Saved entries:
• • • • •
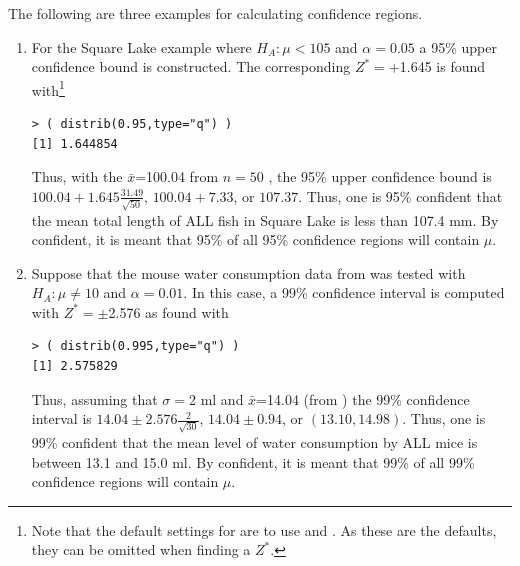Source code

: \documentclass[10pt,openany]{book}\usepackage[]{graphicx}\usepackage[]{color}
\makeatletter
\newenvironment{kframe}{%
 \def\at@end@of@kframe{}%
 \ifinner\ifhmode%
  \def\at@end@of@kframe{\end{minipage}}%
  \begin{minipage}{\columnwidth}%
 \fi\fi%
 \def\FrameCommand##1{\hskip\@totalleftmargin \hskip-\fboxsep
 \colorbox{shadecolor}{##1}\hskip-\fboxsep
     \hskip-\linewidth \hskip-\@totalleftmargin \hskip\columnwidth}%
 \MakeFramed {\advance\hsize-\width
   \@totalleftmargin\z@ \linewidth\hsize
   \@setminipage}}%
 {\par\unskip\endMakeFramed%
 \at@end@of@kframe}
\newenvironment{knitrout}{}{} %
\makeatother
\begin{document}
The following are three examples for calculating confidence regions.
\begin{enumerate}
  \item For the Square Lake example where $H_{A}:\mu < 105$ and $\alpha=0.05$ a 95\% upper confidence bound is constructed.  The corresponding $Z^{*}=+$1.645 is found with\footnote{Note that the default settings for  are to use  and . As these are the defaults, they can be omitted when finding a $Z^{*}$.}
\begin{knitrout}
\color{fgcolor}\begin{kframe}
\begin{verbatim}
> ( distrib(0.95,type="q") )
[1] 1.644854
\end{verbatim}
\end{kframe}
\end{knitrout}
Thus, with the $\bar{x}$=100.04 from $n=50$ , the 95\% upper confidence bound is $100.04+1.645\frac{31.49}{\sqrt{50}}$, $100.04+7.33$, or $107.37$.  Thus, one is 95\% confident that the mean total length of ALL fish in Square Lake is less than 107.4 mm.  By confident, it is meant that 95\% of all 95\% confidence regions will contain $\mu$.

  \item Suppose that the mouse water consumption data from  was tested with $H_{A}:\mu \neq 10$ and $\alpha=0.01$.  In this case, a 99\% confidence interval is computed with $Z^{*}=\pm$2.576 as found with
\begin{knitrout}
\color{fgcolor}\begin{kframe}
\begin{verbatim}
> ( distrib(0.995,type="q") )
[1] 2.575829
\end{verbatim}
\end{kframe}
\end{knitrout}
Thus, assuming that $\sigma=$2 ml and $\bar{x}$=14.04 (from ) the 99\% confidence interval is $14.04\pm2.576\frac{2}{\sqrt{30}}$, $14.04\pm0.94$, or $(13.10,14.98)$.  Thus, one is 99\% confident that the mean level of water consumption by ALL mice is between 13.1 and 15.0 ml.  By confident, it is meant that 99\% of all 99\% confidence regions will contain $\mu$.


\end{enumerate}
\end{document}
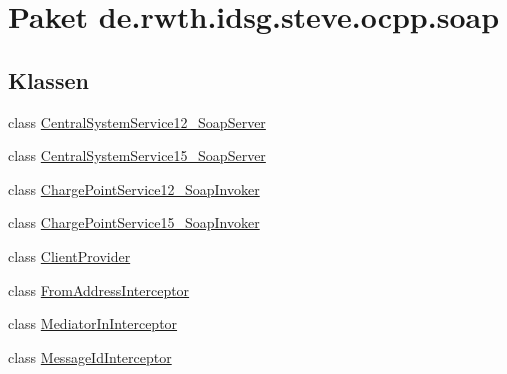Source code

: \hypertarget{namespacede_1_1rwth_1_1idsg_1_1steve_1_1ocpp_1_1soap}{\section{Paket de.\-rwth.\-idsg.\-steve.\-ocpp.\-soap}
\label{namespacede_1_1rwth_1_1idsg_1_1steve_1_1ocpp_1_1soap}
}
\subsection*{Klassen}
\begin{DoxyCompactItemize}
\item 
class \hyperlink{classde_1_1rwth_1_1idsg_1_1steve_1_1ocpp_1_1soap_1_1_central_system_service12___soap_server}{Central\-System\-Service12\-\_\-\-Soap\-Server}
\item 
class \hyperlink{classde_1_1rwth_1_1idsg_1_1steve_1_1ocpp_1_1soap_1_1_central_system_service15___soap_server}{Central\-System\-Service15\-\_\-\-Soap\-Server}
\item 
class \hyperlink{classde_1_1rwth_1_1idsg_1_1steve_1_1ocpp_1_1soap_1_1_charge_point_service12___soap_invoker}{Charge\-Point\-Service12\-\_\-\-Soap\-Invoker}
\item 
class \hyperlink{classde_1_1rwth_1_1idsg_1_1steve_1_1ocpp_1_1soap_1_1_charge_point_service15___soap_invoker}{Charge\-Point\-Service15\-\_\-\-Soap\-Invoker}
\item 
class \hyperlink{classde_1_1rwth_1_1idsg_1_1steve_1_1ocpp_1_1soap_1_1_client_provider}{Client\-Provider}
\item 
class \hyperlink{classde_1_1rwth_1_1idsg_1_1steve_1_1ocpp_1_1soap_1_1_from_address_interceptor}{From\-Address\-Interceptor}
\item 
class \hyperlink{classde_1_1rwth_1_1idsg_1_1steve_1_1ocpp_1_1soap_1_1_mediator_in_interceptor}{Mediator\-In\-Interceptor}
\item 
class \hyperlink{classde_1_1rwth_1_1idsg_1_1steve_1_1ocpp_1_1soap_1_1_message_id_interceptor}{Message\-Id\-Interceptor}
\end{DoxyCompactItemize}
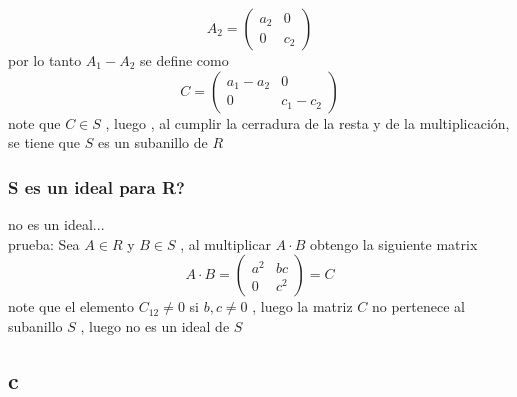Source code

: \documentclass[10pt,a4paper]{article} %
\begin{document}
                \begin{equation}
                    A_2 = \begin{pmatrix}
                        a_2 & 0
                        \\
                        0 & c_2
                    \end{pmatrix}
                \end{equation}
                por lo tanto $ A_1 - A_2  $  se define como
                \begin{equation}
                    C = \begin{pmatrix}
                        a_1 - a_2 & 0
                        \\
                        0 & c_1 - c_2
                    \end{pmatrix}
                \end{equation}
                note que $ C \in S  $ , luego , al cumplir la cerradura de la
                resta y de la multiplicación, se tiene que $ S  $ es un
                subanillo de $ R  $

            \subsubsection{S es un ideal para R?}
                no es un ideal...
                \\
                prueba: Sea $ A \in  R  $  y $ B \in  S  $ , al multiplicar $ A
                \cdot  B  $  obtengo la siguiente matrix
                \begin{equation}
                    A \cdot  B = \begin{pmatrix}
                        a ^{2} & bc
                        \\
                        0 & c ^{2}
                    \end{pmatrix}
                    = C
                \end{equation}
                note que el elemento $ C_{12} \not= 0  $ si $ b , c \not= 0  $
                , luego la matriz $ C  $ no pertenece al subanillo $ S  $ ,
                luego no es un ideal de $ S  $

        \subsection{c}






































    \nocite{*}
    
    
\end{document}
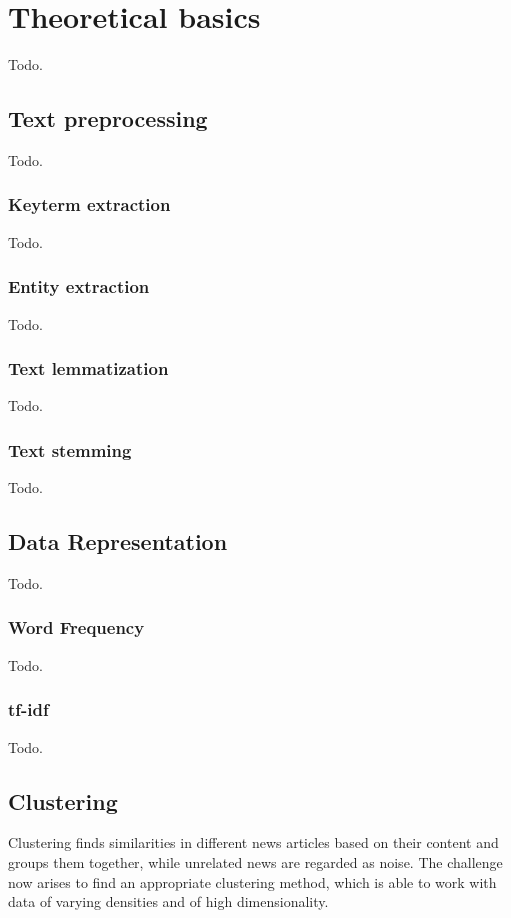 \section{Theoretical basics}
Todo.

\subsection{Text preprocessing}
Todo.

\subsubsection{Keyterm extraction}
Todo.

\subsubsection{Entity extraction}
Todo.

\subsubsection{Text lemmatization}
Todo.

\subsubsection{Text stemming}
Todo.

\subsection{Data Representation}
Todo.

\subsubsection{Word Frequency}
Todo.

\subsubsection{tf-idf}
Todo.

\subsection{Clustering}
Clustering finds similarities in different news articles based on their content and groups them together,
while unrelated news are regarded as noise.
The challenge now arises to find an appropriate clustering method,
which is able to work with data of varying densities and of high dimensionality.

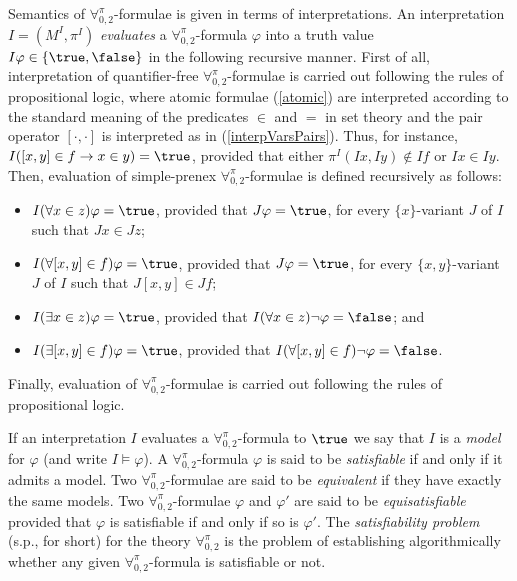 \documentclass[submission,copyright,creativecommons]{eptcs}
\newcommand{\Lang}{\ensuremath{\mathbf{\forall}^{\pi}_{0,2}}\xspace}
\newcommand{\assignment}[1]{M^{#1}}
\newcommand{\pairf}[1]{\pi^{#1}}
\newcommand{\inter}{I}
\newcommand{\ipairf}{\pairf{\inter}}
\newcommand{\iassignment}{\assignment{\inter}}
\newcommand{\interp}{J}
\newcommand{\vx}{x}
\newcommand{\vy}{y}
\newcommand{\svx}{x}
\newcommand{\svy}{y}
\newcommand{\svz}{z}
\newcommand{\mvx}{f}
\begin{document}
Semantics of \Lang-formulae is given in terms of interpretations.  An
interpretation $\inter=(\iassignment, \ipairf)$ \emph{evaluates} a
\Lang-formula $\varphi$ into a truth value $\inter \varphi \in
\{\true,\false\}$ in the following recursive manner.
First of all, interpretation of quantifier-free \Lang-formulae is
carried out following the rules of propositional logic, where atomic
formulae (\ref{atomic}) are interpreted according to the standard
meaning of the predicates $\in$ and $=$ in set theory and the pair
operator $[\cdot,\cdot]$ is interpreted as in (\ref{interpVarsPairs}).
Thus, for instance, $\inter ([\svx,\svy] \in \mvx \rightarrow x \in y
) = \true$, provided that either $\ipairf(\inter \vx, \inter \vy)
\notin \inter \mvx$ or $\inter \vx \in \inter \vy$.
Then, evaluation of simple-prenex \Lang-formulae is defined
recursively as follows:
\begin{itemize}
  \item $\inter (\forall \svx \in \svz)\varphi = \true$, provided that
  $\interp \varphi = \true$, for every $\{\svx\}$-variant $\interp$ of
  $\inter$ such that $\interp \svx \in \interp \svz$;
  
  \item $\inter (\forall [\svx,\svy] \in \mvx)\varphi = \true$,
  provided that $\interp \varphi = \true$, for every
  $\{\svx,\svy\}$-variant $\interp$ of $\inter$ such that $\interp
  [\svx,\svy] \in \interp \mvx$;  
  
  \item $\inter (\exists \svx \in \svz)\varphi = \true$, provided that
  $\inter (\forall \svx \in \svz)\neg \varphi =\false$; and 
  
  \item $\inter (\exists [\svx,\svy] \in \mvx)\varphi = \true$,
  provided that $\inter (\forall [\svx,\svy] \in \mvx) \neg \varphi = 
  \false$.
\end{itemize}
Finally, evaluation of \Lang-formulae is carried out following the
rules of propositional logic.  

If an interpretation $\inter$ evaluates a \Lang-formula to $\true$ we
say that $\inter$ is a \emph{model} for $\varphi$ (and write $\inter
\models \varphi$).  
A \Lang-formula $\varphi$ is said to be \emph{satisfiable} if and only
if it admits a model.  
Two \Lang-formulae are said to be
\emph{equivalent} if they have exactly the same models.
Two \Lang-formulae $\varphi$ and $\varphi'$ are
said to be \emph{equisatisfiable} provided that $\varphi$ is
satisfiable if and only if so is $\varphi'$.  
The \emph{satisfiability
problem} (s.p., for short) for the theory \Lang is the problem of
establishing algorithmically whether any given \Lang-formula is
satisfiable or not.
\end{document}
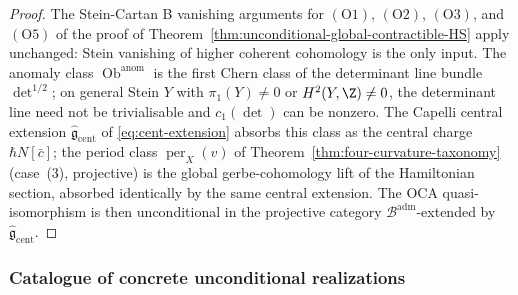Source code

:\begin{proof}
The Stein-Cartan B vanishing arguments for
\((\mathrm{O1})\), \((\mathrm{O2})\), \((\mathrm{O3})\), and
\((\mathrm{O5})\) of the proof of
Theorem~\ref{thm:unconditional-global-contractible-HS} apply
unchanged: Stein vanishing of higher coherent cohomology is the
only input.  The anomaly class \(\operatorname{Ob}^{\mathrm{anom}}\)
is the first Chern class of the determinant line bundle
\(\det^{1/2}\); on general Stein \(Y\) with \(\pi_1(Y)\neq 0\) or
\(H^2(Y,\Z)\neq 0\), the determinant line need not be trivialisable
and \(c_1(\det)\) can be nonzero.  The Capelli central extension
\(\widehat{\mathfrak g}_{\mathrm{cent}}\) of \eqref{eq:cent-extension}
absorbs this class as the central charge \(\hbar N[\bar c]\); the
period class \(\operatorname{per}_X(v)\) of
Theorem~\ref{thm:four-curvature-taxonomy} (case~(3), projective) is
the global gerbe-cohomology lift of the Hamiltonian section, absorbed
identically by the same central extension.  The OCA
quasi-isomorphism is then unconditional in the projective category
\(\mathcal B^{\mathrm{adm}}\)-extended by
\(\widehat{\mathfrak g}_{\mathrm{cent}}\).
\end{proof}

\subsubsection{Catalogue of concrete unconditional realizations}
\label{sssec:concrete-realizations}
• • • • •
• _TASK BRIEF_
Search the entries for the word "propositional" and pick out every line that holds it.

• _ANSWER SECTION_
carried out following the rules of propositional logic, where atomic
rules of propositional logic.  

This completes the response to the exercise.